### Exercise
Say how many of the lines below hold "ValueCoinsComponent", writing the number and nothing more.

[Dataset entries]
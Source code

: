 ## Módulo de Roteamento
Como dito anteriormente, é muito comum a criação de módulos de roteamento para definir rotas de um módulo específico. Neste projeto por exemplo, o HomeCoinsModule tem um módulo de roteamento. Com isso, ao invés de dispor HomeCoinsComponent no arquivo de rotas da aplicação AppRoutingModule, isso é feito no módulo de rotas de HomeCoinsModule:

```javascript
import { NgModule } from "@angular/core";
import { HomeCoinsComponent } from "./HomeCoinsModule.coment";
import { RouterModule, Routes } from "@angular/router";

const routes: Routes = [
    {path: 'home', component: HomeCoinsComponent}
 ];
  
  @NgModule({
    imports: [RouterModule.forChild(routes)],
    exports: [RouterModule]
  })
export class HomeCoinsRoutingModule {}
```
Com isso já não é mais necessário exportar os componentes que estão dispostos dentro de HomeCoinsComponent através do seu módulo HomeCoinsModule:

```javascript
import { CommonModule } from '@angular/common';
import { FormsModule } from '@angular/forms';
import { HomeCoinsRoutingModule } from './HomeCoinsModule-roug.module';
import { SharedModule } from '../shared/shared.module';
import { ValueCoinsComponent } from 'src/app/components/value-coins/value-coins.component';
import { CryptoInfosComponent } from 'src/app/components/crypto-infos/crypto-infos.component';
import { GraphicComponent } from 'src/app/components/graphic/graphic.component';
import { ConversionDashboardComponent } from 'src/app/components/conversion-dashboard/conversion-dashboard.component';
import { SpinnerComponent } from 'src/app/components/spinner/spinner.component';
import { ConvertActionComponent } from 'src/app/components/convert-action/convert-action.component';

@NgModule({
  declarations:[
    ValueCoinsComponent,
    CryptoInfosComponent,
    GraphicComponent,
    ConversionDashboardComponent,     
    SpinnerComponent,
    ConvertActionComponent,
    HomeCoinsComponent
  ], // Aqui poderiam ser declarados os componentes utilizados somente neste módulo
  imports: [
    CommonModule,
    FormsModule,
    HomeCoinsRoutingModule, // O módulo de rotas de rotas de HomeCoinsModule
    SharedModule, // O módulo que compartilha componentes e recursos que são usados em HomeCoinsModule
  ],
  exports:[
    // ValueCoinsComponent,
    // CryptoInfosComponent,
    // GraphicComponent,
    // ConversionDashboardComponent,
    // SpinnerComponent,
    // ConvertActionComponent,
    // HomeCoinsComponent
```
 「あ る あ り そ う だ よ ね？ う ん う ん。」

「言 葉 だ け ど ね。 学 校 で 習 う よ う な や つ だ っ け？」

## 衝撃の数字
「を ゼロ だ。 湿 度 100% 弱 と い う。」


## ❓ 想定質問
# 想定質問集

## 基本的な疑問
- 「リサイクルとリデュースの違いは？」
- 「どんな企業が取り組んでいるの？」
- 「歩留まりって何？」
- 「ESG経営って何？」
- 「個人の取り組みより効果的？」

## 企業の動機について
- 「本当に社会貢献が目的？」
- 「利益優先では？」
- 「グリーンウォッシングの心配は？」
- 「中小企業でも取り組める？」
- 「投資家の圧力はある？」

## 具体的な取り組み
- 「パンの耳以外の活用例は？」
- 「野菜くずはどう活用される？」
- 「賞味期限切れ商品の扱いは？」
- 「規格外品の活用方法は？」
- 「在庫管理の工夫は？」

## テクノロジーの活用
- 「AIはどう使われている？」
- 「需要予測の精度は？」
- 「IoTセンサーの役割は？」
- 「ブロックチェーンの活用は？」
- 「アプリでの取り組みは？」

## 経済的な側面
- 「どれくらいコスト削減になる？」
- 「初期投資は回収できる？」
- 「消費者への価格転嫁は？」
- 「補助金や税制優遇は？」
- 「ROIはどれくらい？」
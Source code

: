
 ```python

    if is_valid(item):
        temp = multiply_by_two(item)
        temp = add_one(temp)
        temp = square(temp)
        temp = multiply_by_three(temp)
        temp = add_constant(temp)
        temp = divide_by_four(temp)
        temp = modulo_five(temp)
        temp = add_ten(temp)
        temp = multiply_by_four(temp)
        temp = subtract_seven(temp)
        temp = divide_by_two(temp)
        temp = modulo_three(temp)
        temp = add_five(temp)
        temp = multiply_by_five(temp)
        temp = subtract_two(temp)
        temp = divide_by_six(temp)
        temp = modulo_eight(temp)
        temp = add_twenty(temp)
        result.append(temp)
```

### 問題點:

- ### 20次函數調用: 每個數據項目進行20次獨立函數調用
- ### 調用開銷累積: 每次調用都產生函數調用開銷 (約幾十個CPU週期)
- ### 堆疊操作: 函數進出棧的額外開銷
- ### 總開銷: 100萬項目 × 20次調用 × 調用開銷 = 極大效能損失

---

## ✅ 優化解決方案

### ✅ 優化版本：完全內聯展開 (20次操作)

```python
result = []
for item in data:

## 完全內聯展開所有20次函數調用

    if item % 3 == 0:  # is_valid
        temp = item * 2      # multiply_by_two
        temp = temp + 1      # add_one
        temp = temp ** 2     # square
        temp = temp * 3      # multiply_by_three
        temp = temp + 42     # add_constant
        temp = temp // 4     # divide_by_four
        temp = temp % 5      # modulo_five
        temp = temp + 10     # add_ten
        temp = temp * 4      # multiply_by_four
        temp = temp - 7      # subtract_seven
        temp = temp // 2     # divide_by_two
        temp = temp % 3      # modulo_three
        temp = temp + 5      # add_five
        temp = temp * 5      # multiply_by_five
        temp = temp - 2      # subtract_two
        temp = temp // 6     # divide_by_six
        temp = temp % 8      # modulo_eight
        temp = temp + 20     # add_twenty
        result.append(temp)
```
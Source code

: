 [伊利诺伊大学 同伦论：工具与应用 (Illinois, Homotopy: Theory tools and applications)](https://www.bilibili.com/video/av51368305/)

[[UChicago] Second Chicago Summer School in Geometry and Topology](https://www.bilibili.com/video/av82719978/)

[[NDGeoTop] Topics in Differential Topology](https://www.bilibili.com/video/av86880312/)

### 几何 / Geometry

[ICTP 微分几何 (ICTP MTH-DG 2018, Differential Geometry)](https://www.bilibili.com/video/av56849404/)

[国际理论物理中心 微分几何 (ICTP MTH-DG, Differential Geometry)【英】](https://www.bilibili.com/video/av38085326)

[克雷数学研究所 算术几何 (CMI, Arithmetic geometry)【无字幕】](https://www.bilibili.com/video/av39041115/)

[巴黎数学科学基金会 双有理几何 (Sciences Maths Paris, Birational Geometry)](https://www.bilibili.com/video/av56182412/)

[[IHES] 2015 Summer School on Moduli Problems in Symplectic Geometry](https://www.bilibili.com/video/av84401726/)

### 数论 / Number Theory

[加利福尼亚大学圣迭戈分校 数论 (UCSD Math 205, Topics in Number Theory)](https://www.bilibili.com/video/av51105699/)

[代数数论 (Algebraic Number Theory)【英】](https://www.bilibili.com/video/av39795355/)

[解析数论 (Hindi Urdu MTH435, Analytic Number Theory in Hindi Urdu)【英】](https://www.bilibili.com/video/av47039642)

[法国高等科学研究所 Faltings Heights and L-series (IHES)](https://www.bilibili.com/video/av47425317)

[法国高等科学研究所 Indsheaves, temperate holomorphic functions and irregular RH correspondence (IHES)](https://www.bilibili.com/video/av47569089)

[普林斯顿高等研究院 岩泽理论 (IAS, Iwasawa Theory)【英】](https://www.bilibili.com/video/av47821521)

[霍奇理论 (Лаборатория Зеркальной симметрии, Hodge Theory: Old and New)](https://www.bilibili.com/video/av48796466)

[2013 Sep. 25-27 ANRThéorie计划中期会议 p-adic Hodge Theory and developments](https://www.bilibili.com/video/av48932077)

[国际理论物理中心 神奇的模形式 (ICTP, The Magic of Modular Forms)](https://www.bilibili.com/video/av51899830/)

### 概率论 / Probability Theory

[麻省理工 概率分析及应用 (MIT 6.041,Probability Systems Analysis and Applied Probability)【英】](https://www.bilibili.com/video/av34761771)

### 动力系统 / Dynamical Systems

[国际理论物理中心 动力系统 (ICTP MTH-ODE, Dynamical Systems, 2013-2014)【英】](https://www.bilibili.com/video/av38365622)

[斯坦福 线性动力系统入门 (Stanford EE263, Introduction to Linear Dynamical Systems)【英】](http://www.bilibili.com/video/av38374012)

### Solution to this exercise
3